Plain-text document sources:
____

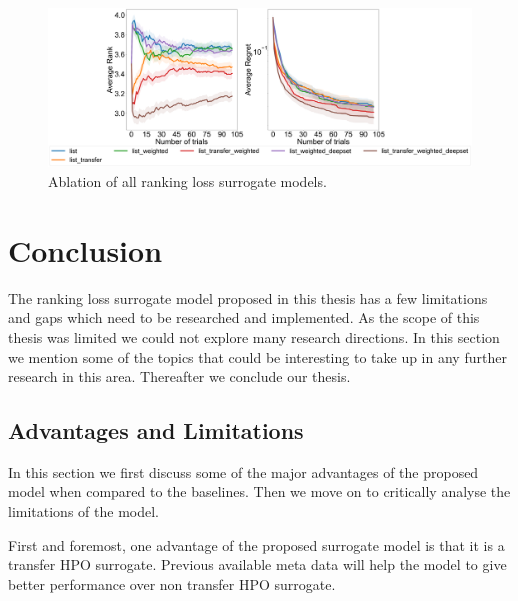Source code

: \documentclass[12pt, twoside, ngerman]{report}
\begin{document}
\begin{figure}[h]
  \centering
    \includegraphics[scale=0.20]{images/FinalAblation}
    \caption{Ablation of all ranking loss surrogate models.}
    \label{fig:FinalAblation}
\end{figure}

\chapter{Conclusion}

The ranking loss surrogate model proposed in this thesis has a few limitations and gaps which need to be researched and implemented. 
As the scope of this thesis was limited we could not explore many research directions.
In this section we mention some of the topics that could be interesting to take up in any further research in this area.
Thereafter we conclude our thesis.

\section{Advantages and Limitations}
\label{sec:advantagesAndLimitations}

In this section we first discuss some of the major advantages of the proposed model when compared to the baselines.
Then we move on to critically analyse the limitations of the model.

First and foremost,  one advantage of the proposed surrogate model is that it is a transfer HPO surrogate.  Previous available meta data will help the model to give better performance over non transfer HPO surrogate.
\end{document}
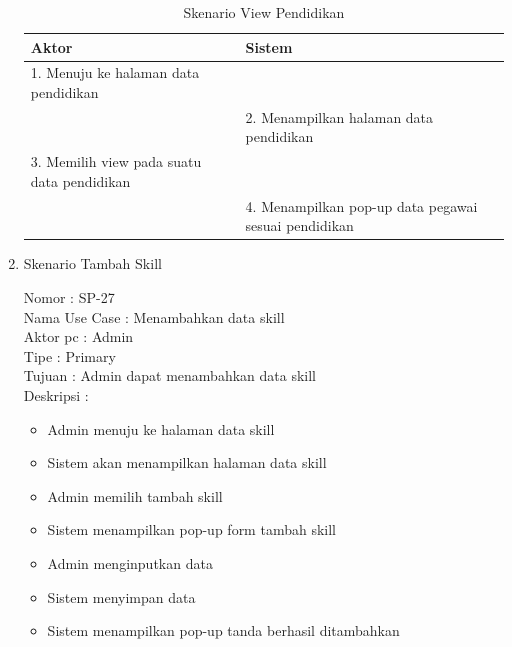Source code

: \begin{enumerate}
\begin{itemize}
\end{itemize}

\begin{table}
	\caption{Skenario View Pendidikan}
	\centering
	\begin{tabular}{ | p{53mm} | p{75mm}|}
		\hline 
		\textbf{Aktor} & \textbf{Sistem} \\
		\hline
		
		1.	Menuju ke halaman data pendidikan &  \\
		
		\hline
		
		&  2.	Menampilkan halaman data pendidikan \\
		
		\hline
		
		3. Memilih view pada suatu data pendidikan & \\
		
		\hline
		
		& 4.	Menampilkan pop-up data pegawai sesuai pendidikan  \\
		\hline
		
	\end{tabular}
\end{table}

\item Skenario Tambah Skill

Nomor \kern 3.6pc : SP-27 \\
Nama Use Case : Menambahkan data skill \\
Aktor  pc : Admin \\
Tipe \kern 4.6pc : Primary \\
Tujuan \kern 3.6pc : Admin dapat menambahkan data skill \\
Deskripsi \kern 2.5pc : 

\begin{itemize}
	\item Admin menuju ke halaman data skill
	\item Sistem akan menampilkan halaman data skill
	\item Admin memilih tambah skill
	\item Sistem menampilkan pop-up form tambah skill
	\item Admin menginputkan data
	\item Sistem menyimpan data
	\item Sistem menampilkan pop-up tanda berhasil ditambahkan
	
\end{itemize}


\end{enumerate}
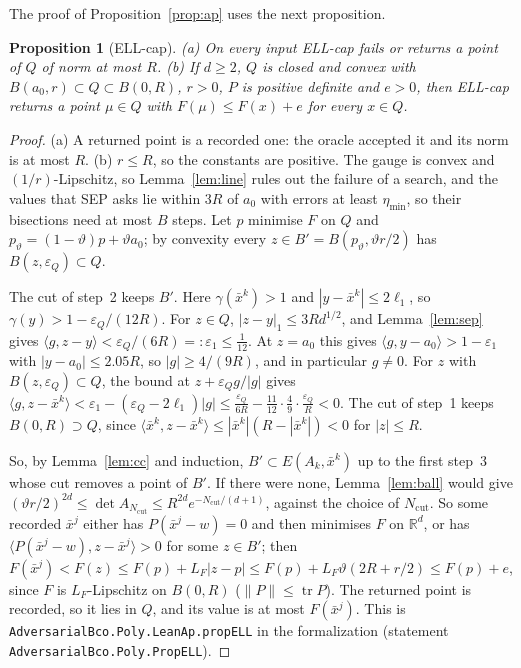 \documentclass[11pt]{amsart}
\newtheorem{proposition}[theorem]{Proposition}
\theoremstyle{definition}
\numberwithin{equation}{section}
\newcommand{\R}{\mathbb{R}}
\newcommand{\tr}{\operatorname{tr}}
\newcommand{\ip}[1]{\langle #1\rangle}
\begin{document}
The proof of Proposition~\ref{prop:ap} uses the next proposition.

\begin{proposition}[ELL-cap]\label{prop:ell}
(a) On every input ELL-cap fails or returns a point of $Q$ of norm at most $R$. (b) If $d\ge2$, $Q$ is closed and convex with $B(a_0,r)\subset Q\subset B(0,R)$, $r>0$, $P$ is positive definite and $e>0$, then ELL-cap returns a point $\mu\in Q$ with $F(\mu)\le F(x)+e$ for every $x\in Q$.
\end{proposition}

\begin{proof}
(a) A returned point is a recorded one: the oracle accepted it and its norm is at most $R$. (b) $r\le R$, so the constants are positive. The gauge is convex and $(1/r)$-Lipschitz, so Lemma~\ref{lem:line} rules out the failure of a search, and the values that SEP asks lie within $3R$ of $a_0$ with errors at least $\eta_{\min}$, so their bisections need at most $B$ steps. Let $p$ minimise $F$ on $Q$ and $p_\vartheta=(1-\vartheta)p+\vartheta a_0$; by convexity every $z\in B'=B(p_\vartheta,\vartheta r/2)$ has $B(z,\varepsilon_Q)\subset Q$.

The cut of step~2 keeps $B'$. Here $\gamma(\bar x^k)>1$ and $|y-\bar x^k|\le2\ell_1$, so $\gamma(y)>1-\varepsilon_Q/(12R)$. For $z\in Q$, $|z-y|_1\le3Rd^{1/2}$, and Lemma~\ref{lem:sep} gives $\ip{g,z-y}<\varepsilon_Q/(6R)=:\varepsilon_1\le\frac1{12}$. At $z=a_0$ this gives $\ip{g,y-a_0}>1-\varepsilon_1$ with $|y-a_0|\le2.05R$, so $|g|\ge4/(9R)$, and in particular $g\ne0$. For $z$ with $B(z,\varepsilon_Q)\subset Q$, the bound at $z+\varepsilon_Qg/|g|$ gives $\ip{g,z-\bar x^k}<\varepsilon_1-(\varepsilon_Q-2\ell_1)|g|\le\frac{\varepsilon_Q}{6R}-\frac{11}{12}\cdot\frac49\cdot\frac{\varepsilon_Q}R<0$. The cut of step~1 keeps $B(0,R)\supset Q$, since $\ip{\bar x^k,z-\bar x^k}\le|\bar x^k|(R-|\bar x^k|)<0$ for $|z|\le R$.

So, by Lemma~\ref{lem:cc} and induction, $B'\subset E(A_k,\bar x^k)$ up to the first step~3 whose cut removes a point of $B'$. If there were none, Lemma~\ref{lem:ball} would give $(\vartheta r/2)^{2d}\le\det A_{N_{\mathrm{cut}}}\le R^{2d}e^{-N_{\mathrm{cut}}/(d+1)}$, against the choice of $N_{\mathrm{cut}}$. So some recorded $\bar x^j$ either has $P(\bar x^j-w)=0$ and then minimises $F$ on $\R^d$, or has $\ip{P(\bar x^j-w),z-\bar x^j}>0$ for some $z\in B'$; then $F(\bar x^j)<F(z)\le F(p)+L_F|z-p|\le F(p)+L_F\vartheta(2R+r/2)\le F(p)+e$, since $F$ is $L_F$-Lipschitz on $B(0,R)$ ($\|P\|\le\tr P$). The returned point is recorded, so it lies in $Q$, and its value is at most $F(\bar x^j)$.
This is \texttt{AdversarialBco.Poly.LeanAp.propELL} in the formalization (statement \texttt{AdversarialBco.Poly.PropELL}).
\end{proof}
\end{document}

____

TASK DIRECTIONS: Find how many lines of the records hold the string "begin", then give that number by itself.

THE COMPLETED TASK: 10